**INPUT MATERIAL**

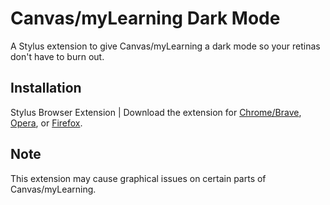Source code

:# Canvas/myLearning Dark Mode
A Stylus extension to give Canvas/myLearning a dark mode so your retinas don't have to burn out.

## Installation
Stylus Browser Extension | Download the extension for [Chrome/Brave](https://chrome.google.com/webstore/detail/stylus/clngdbkpkpeebahjckkjfobafhncgmne), [Opera](https://addons.opera.com/en-gb/extensions/details/stylus/), or [Firefox](https://addons.mozilla.org/en-US/firefox/addon/styl-us/).

## Note
This extension may cause graphical issues on certain parts of Canvas/myLearning.
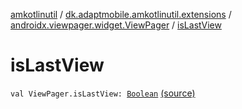 [amkotlinutil](../../index.md) / [dk.adaptmobile.amkotlinutil.extensions](../index.md) / [androidx.viewpager.widget.ViewPager](index.md) / [isLastView](./is-last-view.md)

# isLastView

`val ViewPager.isLastView: `[`Boolean`](https://kotlinlang.org/api/latest/jvm/stdlib/kotlin/-boolean/index.html) [(source)](https://github.com/adaptmobile-organization/amkotlinutil/tree/master/amkotlinutil/amkotlinutil/src/main/java/dk/adaptmobile/amkotlinutil/extensions/ViewPagerExtensions.kt#L15)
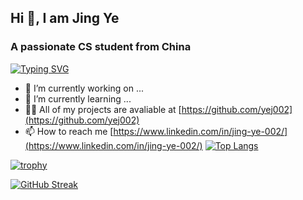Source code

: ## Hi 👋, I am Jing Ye
### A passionate CS student from China
[![Typing SVG](https://readme-typing-svg.herokuapp.com?font=Brush+Script+MT&size=35&color=9919FF&background=F9D3FF85&vCenter=true&lines=Welcome+to+my+GitHub+Portfolio;++%E2%99%AA(%EF%BD%A5%CF%89%EF%BD%A5)%EF%BE%89+Thank+you)](https://git.io/typing-svg)

- 🔭 I’m currently working on ...
- 🌱 I’m currently learning ...
- 👨‍💻 All of my projects are avaliable at [https://github.com/yej002](https://github.com/yej002)
- 📫 How to reach me [https://www.linkedin.com/in/jing-ye-002/](https://www.linkedin.com/in/jing-ye-002/)
[![Top Langs](https://github-readme-stats.vercel.app/api/top-langs/?username=yej002&layout=compact)](https://github.com/anuraghazra/github-readme-stats)

[![trophy](https://github-profile-trophy.vercel.app/?username=yej002)](https://github.com/ryo-ma/github-profile-trophy)


[![GitHub Streak](https://github-readme-streak-stats.herokuapp.com/?user=yej002)](https://git.io/streak-stats)



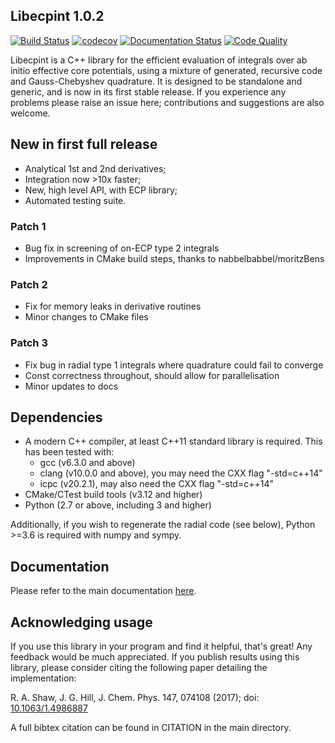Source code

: ## Libecpint 1.0.2

[![Build Status](https://dev.azure.com/robertshaw383/libecpint/_apis/build/status/robashaw.libecpint?branchName=master)](https://dev.azure.com/robertshaw383/libecpint/_build/latest?definitionId=2&branchName=master)
[![codecov](https://codecov.io/gh/robashaw/libecpint/branch/master/graph/badge.svg)](https://codecov.io/gh/robashaw/libecpint)
[![Documentation Status](https://readthedocs.org/projects/libecpint/badge/?version=latest)](https://libecpint.readthedocs.io/en/latest/index.html)
[![Code Quality](https://www.code-inspector.com/project/15206/status/svg)]()

Libecpint is a C++ library for the efficient evaluation of integrals over ab initio effective core potentials, using a mixture of generated, recursive code and Gauss-Chebyshev quadrature. It is designed to be standalone and generic, and is now in its first stable release. If you experience any problems please raise an issue here; contributions and suggestions are also welcome.

## New in first full release

- Analytical 1st and 2nd derivatives;
- Integration now >10x faster;
- New, high level API, with ECP library;
- Automated testing suite.

### Patch 1

- Bug fix in screening of on-ECP type 2 integrals
- Improvements in CMake build steps, thanks to nabbelbabbel/moritzBens

### Patch 2

- Fix for memory leaks in derivative routines
- Minor changes to CMake files

### Patch 3

- Fix bug in radial type 1 integrals where quadrature could fail to converge
- Const correctness throughout, should allow for parallelisation
- Minor updates to docs

## Dependencies

- A modern C++ compiler, at least C++11 standard library is required. This has been tested with:
  * gcc (v6.3.0 and above)
  * clang (v10.0.0 and above), you may need the CXX flag "-std=c++14"
  * icpc (v20.2.1), may also need the CXX flag "-std=c++14"
- CMake/CTest build tools (v3.12 and higher)
- Python (2.7 or above, including 3 and higher)

Additionally, if you wish to regenerate the radial code (see below),  Python >=3.6 is required with numpy and sympy.

## Documentation

Please refer to the main documentation [here](https://libecpint.readthedocs.io/en/latest/index.html).

## Acknowledging usage

If you use this library in your program and find it helpful, that's great! Any feedback would be much appreciated. If you publish results using this library, please consider citing the following paper detailing the implementation:

R. A. Shaw, J. G. Hill, J. Chem. Phys. 147, 074108 (2017); doi: [10.1063/1.4986887](http://dx.doi.org/10.1063/1.4986887)

A full bibtex citation can be found in CITATION in the main directory.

**TRY IT**
Your answer should consist of the lines from the line with "## Libecpint 1.0.2" to the line with "Libecpint is a" above, repeated exactly, both ends included.

**RESULT OF THE TASK**
: ## Libecpint 1.0.2

[![Build Status](https://dev.azure.com/robertshaw383/libecpint/_apis/build/status/robashaw.libecpint?branchName=master)](https://dev.azure.com/robertshaw383/libecpint/_build/latest?definitionId=2&branchName=master)
[![codecov](https://codecov.io/gh/robashaw/libecpint/branch/master/graph/badge.svg)](https://codecov.io/gh/robashaw/libecpint)
[![Documentation Status](https://readthedocs.org/projects/libecpint/badge/?version=latest)](https://libecpint.readthedocs.io/en/latest/index.html)
[![Code Quality](https://www.code-inspector.com/project/15206/status/svg)]()

Libecpint is a C++ library for the efficient evaluation of integrals over ab initio effective core potentials, using a mixture of generated, recursive code and Gauss-Chebyshev quadrature. It is designed to be standalone and generic, and is now in its first stable release. If you experience any problems please raise an issue here; contributions and suggestions are also welcome.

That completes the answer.